● **Activity**
A faithful transcription of all lines below is the expected answer.

● **Source records**
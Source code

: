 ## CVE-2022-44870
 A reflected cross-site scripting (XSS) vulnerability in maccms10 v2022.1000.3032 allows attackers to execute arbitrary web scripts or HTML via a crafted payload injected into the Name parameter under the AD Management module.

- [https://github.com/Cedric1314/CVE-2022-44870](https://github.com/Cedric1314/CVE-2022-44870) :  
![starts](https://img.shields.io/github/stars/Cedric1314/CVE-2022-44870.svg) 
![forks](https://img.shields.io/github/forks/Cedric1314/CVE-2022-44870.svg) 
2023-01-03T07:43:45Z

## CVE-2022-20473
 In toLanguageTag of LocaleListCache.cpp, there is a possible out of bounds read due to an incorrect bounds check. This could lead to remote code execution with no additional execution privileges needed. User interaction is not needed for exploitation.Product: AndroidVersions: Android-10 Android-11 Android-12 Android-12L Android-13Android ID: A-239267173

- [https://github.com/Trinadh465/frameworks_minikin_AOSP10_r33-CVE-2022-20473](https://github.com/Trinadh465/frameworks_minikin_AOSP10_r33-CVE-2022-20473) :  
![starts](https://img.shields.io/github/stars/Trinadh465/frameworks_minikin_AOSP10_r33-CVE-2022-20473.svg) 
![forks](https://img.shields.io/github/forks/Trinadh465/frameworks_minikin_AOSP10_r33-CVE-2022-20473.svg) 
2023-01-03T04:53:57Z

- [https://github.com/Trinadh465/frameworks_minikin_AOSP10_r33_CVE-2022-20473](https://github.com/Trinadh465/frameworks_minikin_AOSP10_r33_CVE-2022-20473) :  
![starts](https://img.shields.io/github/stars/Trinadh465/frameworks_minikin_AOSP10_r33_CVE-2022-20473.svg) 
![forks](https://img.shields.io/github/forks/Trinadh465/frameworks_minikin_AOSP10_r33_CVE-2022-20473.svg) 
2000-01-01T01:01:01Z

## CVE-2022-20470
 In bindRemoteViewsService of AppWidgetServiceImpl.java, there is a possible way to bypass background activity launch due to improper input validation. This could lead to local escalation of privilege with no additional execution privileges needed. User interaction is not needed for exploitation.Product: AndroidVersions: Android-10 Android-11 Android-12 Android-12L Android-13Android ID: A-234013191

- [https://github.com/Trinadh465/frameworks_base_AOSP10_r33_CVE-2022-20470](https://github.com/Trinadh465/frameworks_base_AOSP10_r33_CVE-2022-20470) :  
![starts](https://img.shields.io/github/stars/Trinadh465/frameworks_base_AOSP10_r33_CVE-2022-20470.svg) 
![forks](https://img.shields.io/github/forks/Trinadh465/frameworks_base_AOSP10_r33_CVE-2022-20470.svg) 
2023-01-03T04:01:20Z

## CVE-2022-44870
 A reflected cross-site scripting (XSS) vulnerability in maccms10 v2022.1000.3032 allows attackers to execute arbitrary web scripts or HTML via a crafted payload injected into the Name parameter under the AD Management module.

● **Your response**
Source code

: ## CVE-2022-44870
 A reflected cross-site scripting (XSS) vulnerability in maccms10 v2022.1000.3032 allows attackers to execute arbitrary web scripts or HTML via a crafted payload injected into the Name parameter under the AD Management module.

- [https://github.com/Cedric1314/CVE-2022-44870](https://github.com/Cedric1314/CVE-2022-44870) :  
![starts](https://img.shields.io/github/stars/Cedric1314/CVE-2022-44870.svg) 
![forks](https://img.shields.io/github/forks/Cedric1314/CVE-2022-44870.svg) 
2023-01-03T07:43:45Z

## CVE-2022-20473
 In toLanguageTag of LocaleListCache.cpp, there is a possible out of bounds read due to an incorrect bounds check. This could lead to remote code execution with no additional execution privileges needed. User interaction is not needed for exploitation.Product: AndroidVersions: Android-10 Android-11 Android-12 Android-12L Android-13Android ID: A-239267173

- [https://github.com/Trinadh465/frameworks_minikin_AOSP10_r33-CVE-2022-20473](https://github.com/Trinadh465/frameworks_minikin_AOSP10_r33-CVE-2022-20473) :  
![starts](https://img.shields.io/github/stars/Trinadh465/frameworks_minikin_AOSP10_r33-CVE-2022-20473.svg) 
![forks](https://img.shields.io/github/forks/Trinadh465/frameworks_minikin_AOSP10_r33-CVE-2022-20473.svg) 
2023-01-03T04:53:57Z

- [https://github.com/Trinadh465/frameworks_minikin_AOSP10_r33_CVE-2022-20473](https://github.com/Trinadh465/frameworks_minikin_AOSP10_r33_CVE-2022-20473) :  
![starts](https://img.shields.io/github/stars/Trinadh465/frameworks_minikin_AOSP10_r33_CVE-2022-20473.svg) 
![forks](https://img.shields.io/github/forks/Trinadh465/frameworks_minikin_AOSP10_r33_CVE-2022-20473.svg) 
2000-01-01T01:01:01Z

## CVE-2022-20470
 In bindRemoteViewsService of AppWidgetServiceImpl.java, there is a possible way to bypass background activity launch due to improper input validation. This could lead to local escalation of privilege with no additional execution privileges needed. User interaction is not needed for exploitation.Product: AndroidVersions: Android-10 Android-11 Android-12 Android-12L Android-13Android ID: A-234013191

- [https://github.com/Trinadh465/frameworks_base_AOSP10_r33_CVE-2022-20470](https://github.com/Trinadh465/frameworks_base_AOSP10_r33_CVE-2022-20470) :  
![starts](https://img.shields.io/github/stars/Trinadh465/frameworks_base_AOSP10_r33_CVE-2022-20470.svg) 
![forks](https://img.shields.io/github/forks/Trinadh465/frameworks_base_AOSP10_r33_CVE-2022-20470.svg) 
2023-01-03T04:01:20Z

## CVE-2022-44870
 A reflected cross-site scripting (XSS) vulnerability in maccms10 v2022.1000.3032 allows attackers to execute arbitrary web scripts or HTML via a crafted payload injected into the Name parameter under the AD Management module.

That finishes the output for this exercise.